“That’s part of our problem right there. We don’t have any Implementers.”


I was sitting with the president reviewing graphs of his managers during the hiring process. Most of the sections around the group wheel had at least one employee in them: a couple of Conductors, a Promoter, several each in the Supporters, Coordinators, and Analyzers. But no Implementers.


That mixture of profiles was contributing to a dynamic where the more dominant personalities threw out (and discussed) a lot of ideas, and the rest of the group sat waiting for a decision to be made that they could execute. With no Implementers in the group, the gap between creation and execution was difficult to cross. This left the Conductors to do it all themselves until they ran out of bandwidth and dropped the new idea.

Knowing What to Look for Before the Hiring Process


When you begin the hiring process, don’t underestimate the importance of knowing what you are looking for. I’ve known some companies to post a position online with only a job title—not even a full job description. But a job description is only the beginning of defining the criteria for success.


In our work with companies who want to improve their hiring process success, we walk through a Position Planning Form to help them avoid hiring mistakes that come from skipping steps. One of those critical steps is defining the behavioral profile most likely to succeed in the job.
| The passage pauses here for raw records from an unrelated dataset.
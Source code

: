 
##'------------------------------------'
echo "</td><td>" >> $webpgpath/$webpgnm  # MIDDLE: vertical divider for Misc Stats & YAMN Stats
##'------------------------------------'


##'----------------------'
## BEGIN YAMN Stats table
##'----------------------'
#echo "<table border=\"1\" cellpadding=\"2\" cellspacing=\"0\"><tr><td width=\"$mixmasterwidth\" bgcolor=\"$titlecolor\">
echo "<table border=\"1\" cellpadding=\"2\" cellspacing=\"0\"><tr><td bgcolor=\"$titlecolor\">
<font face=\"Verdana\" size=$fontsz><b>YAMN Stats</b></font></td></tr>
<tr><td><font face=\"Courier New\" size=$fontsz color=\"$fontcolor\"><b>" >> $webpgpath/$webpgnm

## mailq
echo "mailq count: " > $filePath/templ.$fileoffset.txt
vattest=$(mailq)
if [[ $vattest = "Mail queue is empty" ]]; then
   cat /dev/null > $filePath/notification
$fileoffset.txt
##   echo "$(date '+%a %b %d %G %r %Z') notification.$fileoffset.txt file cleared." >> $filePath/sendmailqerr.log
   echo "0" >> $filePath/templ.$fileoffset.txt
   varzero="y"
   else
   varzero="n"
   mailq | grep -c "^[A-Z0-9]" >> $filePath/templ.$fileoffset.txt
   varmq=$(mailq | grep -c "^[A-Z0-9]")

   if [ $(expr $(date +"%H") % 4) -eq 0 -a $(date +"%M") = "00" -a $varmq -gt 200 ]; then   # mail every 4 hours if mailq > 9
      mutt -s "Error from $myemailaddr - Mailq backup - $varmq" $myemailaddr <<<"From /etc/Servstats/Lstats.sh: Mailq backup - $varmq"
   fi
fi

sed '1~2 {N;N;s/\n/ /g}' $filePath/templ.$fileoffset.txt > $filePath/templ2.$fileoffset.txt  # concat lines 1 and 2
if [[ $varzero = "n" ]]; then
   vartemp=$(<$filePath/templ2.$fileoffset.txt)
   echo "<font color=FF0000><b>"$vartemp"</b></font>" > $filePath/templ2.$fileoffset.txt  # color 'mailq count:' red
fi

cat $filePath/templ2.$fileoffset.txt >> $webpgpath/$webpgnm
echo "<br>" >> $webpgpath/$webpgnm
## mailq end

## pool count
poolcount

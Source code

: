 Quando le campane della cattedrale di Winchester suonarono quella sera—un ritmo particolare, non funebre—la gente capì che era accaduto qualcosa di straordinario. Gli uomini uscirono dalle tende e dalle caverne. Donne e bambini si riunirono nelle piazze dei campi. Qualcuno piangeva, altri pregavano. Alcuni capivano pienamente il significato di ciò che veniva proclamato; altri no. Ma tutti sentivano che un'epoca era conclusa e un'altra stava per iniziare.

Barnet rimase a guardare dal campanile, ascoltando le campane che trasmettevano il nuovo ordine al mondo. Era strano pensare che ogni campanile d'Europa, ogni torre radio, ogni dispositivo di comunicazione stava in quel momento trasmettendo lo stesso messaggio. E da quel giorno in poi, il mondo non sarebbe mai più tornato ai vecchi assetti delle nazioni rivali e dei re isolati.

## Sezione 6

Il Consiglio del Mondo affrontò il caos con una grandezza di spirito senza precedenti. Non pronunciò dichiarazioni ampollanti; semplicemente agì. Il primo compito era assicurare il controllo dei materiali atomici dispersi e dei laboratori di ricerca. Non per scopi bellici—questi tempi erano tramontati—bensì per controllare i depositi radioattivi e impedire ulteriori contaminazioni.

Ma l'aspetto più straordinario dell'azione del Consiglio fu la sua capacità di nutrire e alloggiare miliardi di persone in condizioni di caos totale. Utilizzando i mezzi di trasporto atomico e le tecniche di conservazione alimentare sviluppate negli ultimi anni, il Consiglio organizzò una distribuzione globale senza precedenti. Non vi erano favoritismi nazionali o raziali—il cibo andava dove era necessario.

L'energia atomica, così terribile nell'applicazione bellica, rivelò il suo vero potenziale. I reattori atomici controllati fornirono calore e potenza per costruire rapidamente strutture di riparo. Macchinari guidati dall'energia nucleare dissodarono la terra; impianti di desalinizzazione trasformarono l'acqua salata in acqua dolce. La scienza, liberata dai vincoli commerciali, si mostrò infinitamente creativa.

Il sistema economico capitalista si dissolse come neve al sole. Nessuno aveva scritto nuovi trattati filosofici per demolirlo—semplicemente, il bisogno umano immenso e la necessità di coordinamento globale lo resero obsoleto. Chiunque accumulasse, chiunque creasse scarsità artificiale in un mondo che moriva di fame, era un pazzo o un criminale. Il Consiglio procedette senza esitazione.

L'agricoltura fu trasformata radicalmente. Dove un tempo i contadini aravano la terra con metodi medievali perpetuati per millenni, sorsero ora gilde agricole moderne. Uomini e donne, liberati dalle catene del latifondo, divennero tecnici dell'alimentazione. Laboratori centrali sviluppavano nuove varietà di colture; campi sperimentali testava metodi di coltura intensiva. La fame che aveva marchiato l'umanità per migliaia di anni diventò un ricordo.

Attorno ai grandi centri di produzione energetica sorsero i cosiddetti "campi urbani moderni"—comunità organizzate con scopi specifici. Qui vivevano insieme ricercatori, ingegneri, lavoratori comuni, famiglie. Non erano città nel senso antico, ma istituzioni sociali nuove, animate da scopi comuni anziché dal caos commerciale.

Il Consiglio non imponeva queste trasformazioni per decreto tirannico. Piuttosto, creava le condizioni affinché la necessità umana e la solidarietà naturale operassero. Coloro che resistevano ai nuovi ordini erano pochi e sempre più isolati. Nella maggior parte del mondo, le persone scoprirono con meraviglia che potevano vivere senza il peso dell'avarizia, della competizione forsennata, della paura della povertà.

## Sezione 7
Consider these preventable mis-matches. Would you hire an auditor who was not detail-focused or a salesperson who scored low on drive and initiative? When you know what job-related traits you are looking for, it is much easier to recognize them when you interview an applicant.

Can You Do That?


Some employers have been mistakenly told that they cannot use a “personality” assessment for hiring. That is true if you are screening applicants based on your subjective preferences. But there is a better way. Our proprietary process is fully EEOC compliant because we define the behavioral model in advance. Then, we compare candidates to that model. The result is more satisfied employees (because they fit the job) and better performance.


When DISC is combined with a module that measures a candidate’s Driving Forces (or motivators), the model is 84% predictive of job success and satisfaction. That gives you the objective insights to choose the best candidate for the job—not just the one everyone liked in the interview.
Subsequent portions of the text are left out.